The Moolah includes tycoons who care about nothing but themselves. New Yorkers like Leon Cooperman, Californians like Peter Thiel, Texas resource billionaires like the Kochs. They have bought up much of our media industry.
There have always been such people. They backed Andrew Mellon’s hard money policy in the 1920s. Many cozied up to Hitler himself. The marks of Ford, GM, and IBM were all over the German war machine, and all over the Holocaust.
The Mullahs are evangelical Christians who see Trump as the culmination of their policy dreams. They want a Fundamentalist State. They expect the Spanish Inquisition. They believe government can force people to act as they want, even think what they tell them to think.
Hitler’s ideologies were burned away after the War, but they were powerful in their time. They were also made in America. Slavery and Jim Crow are the Holocaust. The genocide of the Indians made Lebensraum. Eugenics was an American invention.

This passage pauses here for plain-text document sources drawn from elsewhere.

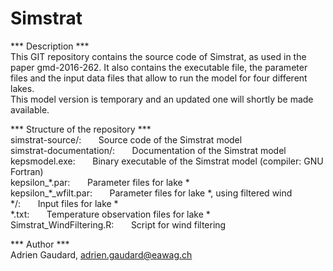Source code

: # Simstrat  

*** Description ***  
This GIT repository contains the source code of Simstrat, as used in the paper gmd-2016-262. It also contains the executable file, the parameter files and the input data files that allow to run the model for four different lakes.  
This model version is temporary and an updated one will shortly be made available.  

*** Structure of the repository ***  
simstrat-source/: &nbsp;&nbsp;&nbsp;&nbsp;&nbsp; Source code of the Simstrat model  
simstrat-documentation/: &nbsp;&nbsp;&nbsp;&nbsp;&nbsp; Documentation of the Simstrat model  
kepsmodel.exe: &nbsp;&nbsp;&nbsp;&nbsp;&nbsp; Binary executable of the Simstrat model (compiler: GNU Fortran)  
kepsilon_\*.par: &nbsp;&nbsp;&nbsp;&nbsp;&nbsp; Parameter files for lake \*  
kepsilon_\*_wfilt.par: &nbsp;&nbsp;&nbsp;&nbsp;&nbsp; Parameter files for lake \*, using filtered wind  
\*/: &nbsp;&nbsp;&nbsp;&nbsp;&nbsp; Input files for lake \*  
\*.txt: &nbsp;&nbsp;&nbsp;&nbsp;&nbsp; Temperature observation files for lake \*  
Simstrat_WindFiltering.R: &nbsp;&nbsp;&nbsp;&nbsp;&nbsp; Script for wind filtering  

*** Author ***  
Adrien Gaudard, adrien.gaudard@eawag.ch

In 1933, black Americans were still being lynched, not just hung until dead but castrated, tortured, and burned alive. Not just strong black men, either, but women and children as well, throughout the South. Anti-semitism was also alive in the America of the 1930s. The idea of “improving the race” by “sterilizing the weak” was a thing. Here.
Others were willfully blind. Bankers lent to Hitler even while telling FDR he was bankrupting the U.S. They took the profits of hard money and put them in Deutschmarks. This “America First” attitude remained powerful right until Pearl Harbor. To read most historians, we’re just lucky the carriers weren’t in port when the Japanese attacked. The Man in the High Castle might have been a documentary.
Americans like Charles Lindbergh, and Father Coughlin, had policy reasons for turning a blind eye. They didn’t see the whole Holocaust. They ignored what they did see because it didn’t fit into the picture of larger aims.
In America today, liberals write with horror about how firm the “Trump base” is. They ignore the fact that racism has always existed here, that anti-semitism has always existed, that the lesser angels of bigotry and hatred of “the other” have been as free to grow here as our better angels. When they were kept in check, as they seemed to be during the Obama years, we laughed at them. Even Barack Obama and Joe Biden seem to feel that, if shown the error of their ways, Republicans will be nice again.
This is a delusion. The war among our angels is the story of America. We’ve excused coups, land grabs, and the systematic abuse of entire peoples as collateral damage in the name of “freedom.” Don’t believe me? Read a Texas history book.
After the war, we break out the old nostrums. “For ignorance and fanaticism is ever busy and needs feeding.”
In times of peace we say these things with an air of self-satisfaction, as if it’s something from the past, as if truth will automatically overcome lies. Then we wait, until change overtakes us, and the lesser angels re-emerge.
Here’s the bigger problem. Moore’s Law tells us that change is going to keep overtaking us, faster and faster, and that if we don’t do a better job of adapting, we’ll all die.
The lesson here is that you must fight for truth, in all sorts of ways, and every day, or it will be lost.
If our children learn nothing else from the Trump era, make sure they learn this.